一味和合の精神を守る西大寺
今回は真言律宗の総本山・西大寺(さいだいじ)を紹介いたします。
真言律宗というのはあまり聞き馴れない宗派かもしれませんが、弘法大師の真言密教における出家戒である「具足戒(ぐそくかい)」と、金剛乗の戒律である「三昧耶戒(さんまやかい)」を修学しつつも、鑑真和上によってもたらされた律宗精神の再興の意義も併せ持つ宗派であります。
創建の由緒は、奈良時代の764年に孝謙(こうけん)上皇が、藤原仲麻呂(ふじわらのなかまろ)によるクーデター(いわゆる恵美押勝「えみのおしかつ」の乱)平定を祈願して、四天王像の造立を発願されたことに始まります。ほどなく乱は鎮圧され、孝謙上皇は重祚(ちょうそ=一度位を退いた天子が再び位につくこと)されて第四十八代・称徳(しょうとく)天皇として即位されました。その翌年に常騰(じょうよう)という僧を初代別当として、四天王を祀る西大寺が建立されました。
「西大寺」という寺名は、称徳天皇の父である聖武(しょうむ)天皇が建てられた、大仏で有名な「東大寺」に対するもので、奈良時代には四王堂をはじめ、薬師金堂、弥勒金堂、十一面堂、東西の五重塔などが立ち並ぶ壮大な伽藍を持っていたそうです。
その広さはおよそ27万坪ということなので1km四方の大きさ。ちょうど京都御所を取り囲む京都御苑と同じくらいのスケールになることになります。
しかしながら、平城京から長岡京へ、そして平安京へと遷都してからというもの、お寺は衰退の一途をたどることとなり、次第に荒廃していきました。
長い沈黙の末、西大寺の中興の祖となったのは鎌倉時代の僧・叡尊(えいそん)でした。1236年、35歳の時に初めて西大寺に入られ、その後一時海龍王寺に住されましたが、再び西大寺に戻り、90歳で没するまで50年以上にわたり、荒廃していた西大寺の復興に尽くされました。
また叡尊は、当時の日本仏教の腐敗・堕落した状況を憂い、僧侶の戒律の復興に努めるとともに、貧者、病者などの救済に奔走し、今日で言う社会福祉事業にも力を尽くされたという凄い方なのです。

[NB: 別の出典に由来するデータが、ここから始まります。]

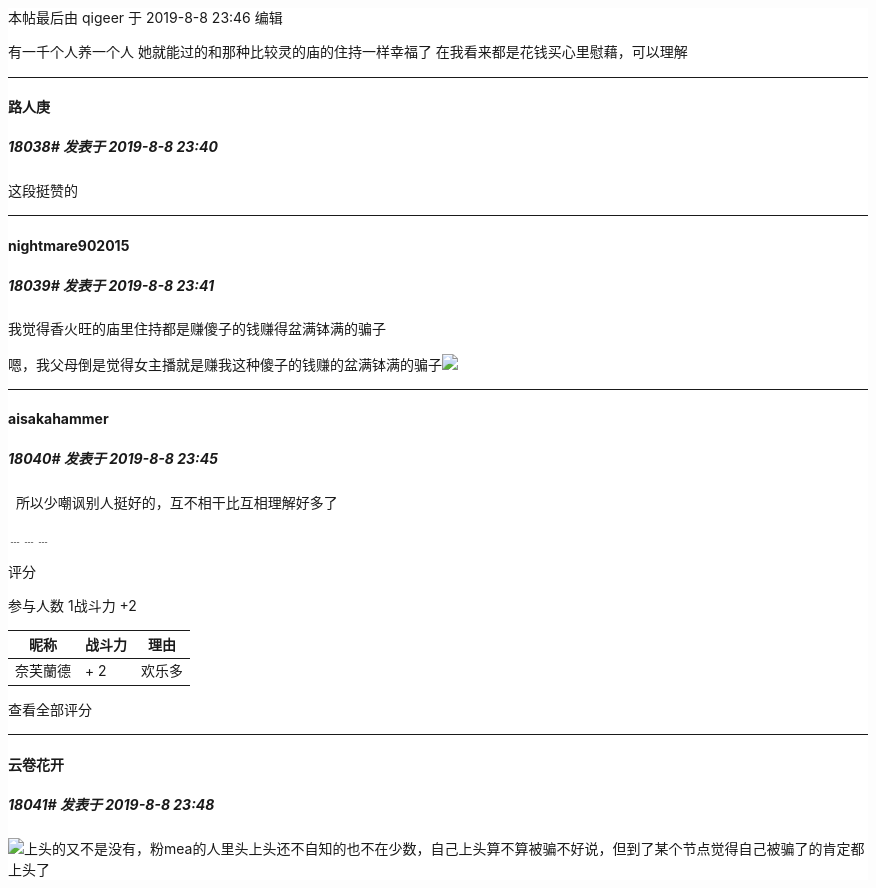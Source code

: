 
 本帖最后由 qigeer 于 2019-8-8 23:46 编辑 

有一千个人养一个人
她就能过的和那种比较灵的庙的住持一样幸福了
在我看来都是花钱买心里慰藉，可以理解


*****

####  路人庚  
##### 18038#       发表于 2019-8-8 23:40


这段挺赞的


*****

####  nightmare902015  
##### 18039#       发表于 2019-8-8 23:41


我觉得香火旺的庙里住持都是赚傻子的钱赚得盆满钵满的骗子

嗯，我父母倒是觉得女主播就是赚我这种傻子的钱赚的盆满钵满的骗子<img src="https://static.saraba1st.com/image/smiley/face2017/067.png" referrerpolicy="no-referrer">


*****

####  aisakahammer  
##### 18040#       发表于 2019-8-8 23:45


  所以少嘲讽别人挺好的，互不相干比互相理解好多了


﹍﹍﹍

评分


 参与人数 1战斗力 +2

|昵称|战斗力|理由|
|----|---|---|
| 奈芙蘭德| + 2|欢乐多|


查看全部评分


*****

####  云卷花开  
##### 18041#       发表于 2019-8-8 23:48


<img src="https://static.saraba1st.com/image/smiley/face2017/037.png" referrerpolicy="no-referrer">上头的又不是没有，粉mea的人里头上头还不自知的也不在少数，自己上头算不算被骗不好说，但到了某个节点觉得自己被骗了的肯定都上头了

1674年に再建された四王堂(しおうどう)は、もともとは孝謙上皇発願時の中心となるお堂で、御本尊として長谷寺式の十一面観音立像が祀られています。かなりの大きさの観音像は平安時代後期の作で、もともとは京都の法性寺におられたそうですが、酷い損傷を受けた像を叡尊が修復されたと伝わっています。現在も四天王像を祀っておられますが、邪鬼の部分のみが創建期のもので、像自体は鎌倉時代と室町時代の後補とのこと。
1808年頃に再建された本堂には西大寺の御本尊として清凉寺式の釈迦如来立像が祀られています。これは京都・清凉寺の御本尊、いわゆる生身の釈迦像の模刻で、像内にはまるで内臓のように、多数の納入品が納められていました。

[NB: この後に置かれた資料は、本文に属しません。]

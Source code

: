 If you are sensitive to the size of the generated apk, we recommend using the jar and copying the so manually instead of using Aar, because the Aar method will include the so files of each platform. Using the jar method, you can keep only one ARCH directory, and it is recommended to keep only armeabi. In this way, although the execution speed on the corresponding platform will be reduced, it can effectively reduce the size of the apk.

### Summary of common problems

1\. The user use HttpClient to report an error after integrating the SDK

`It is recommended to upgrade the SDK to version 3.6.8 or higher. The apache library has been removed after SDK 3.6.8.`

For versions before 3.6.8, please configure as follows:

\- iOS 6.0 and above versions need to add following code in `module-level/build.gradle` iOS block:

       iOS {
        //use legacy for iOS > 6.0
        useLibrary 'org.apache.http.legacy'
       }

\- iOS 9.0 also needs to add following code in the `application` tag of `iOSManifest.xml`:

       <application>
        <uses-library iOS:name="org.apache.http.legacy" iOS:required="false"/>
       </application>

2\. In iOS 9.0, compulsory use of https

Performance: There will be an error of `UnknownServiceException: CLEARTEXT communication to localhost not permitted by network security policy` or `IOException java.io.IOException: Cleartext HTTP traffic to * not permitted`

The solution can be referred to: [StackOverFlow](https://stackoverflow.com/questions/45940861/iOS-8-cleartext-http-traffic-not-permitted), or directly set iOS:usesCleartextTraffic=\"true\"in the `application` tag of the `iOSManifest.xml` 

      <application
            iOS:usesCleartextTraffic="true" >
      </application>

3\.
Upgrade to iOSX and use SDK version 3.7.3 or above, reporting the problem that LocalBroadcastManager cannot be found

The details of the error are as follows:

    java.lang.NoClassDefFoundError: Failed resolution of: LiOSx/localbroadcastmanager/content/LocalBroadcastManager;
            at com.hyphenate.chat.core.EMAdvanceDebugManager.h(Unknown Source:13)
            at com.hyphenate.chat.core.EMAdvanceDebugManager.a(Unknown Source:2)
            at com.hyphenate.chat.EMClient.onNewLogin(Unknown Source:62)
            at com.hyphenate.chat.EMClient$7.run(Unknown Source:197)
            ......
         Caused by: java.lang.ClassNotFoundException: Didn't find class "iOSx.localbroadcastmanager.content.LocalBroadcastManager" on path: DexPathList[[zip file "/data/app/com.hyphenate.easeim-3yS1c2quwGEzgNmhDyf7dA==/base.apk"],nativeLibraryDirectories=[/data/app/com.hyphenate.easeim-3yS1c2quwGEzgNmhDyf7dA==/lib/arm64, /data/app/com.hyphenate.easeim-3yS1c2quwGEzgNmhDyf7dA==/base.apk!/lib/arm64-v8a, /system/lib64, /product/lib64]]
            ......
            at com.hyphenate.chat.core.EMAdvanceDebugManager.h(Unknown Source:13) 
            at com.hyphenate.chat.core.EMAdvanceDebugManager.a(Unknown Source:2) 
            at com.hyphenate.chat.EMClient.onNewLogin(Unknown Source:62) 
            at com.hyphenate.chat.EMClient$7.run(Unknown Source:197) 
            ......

愛染堂の愛染明王像は小像ながら、鎌倉時代に造られた日本の愛染明王像の代表作の1つ。秘仏となっており毎年10月 ~11月頃の特別公開のときだけの開扉となっています。
また、西大寺と言えば毎年1月、4月、10月に行われる大茶盛(おおちゃもり)が有名です。
これについてもけっこう歴史が古く、かつて叡尊が国家鎮護を祈願して、正月7日から一週間、修正会(しゅしょうえ)という行法を終えた後に、西大寺の鎮守社である八幡宮に茶を奉納し、お下がりの茶を参詣人にふるまったのが起源だそうで、地元では毎年ニュースで取り上げられています。

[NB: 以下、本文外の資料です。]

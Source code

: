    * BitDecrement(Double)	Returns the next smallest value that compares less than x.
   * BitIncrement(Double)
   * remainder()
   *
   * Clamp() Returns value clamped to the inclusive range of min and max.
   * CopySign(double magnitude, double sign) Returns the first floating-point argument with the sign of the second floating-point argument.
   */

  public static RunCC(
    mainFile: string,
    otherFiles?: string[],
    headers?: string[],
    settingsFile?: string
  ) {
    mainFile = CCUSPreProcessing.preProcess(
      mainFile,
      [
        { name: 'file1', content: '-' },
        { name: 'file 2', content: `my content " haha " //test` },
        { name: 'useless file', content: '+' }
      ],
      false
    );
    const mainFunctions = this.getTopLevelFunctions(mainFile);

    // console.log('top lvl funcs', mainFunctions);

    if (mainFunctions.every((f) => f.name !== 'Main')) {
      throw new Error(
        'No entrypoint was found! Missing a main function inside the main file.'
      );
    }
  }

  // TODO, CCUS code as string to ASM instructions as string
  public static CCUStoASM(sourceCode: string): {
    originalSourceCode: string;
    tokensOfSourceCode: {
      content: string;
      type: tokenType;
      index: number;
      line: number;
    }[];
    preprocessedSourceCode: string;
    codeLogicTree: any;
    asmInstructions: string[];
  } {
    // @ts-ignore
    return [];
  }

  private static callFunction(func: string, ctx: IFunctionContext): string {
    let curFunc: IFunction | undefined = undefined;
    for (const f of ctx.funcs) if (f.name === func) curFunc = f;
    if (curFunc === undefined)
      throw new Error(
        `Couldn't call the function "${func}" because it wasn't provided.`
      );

直径30センチ以上、重さ6~7キロの大茶碗にたてられたお抹茶を、参拝者が順々に回し飲みするというもので、一味和合(一つの味で和み合うことで信頼関係を築く)という精神からきているそうです。
とかく個というものを大切にしすぎて、コミュニケーションが不足しがちな今の世の中、こういうことも大切かもしれませんね。